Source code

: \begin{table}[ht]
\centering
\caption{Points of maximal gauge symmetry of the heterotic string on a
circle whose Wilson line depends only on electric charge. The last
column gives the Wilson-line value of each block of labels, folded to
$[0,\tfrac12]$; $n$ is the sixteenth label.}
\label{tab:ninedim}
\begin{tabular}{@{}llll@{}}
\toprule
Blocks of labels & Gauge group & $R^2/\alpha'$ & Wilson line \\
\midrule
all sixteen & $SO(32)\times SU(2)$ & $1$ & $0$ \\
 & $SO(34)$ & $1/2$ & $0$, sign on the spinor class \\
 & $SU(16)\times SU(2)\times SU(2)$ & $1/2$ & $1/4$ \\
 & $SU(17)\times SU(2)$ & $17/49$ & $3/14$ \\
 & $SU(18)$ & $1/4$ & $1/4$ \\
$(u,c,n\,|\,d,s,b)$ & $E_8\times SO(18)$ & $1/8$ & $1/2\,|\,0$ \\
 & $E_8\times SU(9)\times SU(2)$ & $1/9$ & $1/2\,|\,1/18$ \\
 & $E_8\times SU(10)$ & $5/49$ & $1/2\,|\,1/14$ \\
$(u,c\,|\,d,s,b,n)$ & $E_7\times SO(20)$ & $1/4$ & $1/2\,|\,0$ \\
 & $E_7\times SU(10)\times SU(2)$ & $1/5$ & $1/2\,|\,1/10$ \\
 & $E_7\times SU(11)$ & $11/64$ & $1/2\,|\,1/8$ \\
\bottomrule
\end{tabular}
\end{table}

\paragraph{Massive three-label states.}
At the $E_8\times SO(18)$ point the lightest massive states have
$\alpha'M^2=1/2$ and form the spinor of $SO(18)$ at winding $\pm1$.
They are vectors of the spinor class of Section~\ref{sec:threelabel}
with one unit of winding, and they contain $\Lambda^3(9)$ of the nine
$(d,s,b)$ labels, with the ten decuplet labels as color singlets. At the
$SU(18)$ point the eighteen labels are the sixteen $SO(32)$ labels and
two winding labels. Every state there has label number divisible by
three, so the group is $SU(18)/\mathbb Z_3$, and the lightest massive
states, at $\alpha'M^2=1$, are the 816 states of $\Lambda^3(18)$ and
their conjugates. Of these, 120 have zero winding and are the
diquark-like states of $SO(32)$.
※
__EXERCISE OBJECTIVE__. In the listing above, find the line with "column gives the" and the line with "sixteen $SO(32)$ labels and", then print exactly those two lines and every line between them, and nothing more.

__OUTPUT BELOW__.
column gives the Wilson-line value of each block of labels, folded to
$[0,\tfrac12]$; $n$ is the sixteenth label.}
\label{tab:ninedim}
\begin{tabular}{@{}llll@{}}
\toprule
Blocks of labels & Gauge group & $R^2/\alpha'$ & Wilson line \\
\midrule
all sixteen & $SO(32)\times SU(2)$ & $1$ & $0$ \\
 & $SO(34)$ & $1/2$ & $0$, sign on the spinor class \\
 & $SU(16)\times SU(2)\times SU(2)$ & $1/2$ & $1/4$ \\
 & $SU(17)\times SU(2)$ & $17/49$ & $3/14$ \\
 & $SU(18)$ & $1/4$ & $1/4$ \\
$(u,c,n\,|\,d,s,b)$ & $E_8\times SO(18)$ & $1/8$ & $1/2\,|\,0$ \\
 & $E_8\times SU(9)\times SU(2)$ & $1/9$ & $1/2\,|\,1/18$ \\
 & $E_8\times SU(10)$ & $5/49$ & $1/2\,|\,1/14$ \\
$(u,c\,|\,d,s,b,n)$ & $E_7\times SO(20)$ & $1/4$ & $1/2\,|\,0$ \\
 & $E_7\times SU(10)\times SU(2)$ & $1/5$ & $1/2\,|\,1/10$ \\
 & $E_7\times SU(11)$ & $11/64$ & $1/2\,|\,1/8$ \\
\bottomrule
\end{tabular}
\end{table}

\paragraph{Massive three-label states.}
At the $E_8\times SO(18)$ point the lightest massive states have
$\alpha'M^2=1/2$ and form the spinor of $SO(18)$ at winding $\pm1$.
They are vectors of the spinor class of Section~\ref{sec:threelabel}
with one unit of winding, and they contain $\Lambda^3(9)$ of the nine
$(d,s,b)$ labels, with the ten decuplet labels as color singlets. At the
$SU(18)$ point the eighteen labels are the sixteen $SO(32)$ labels and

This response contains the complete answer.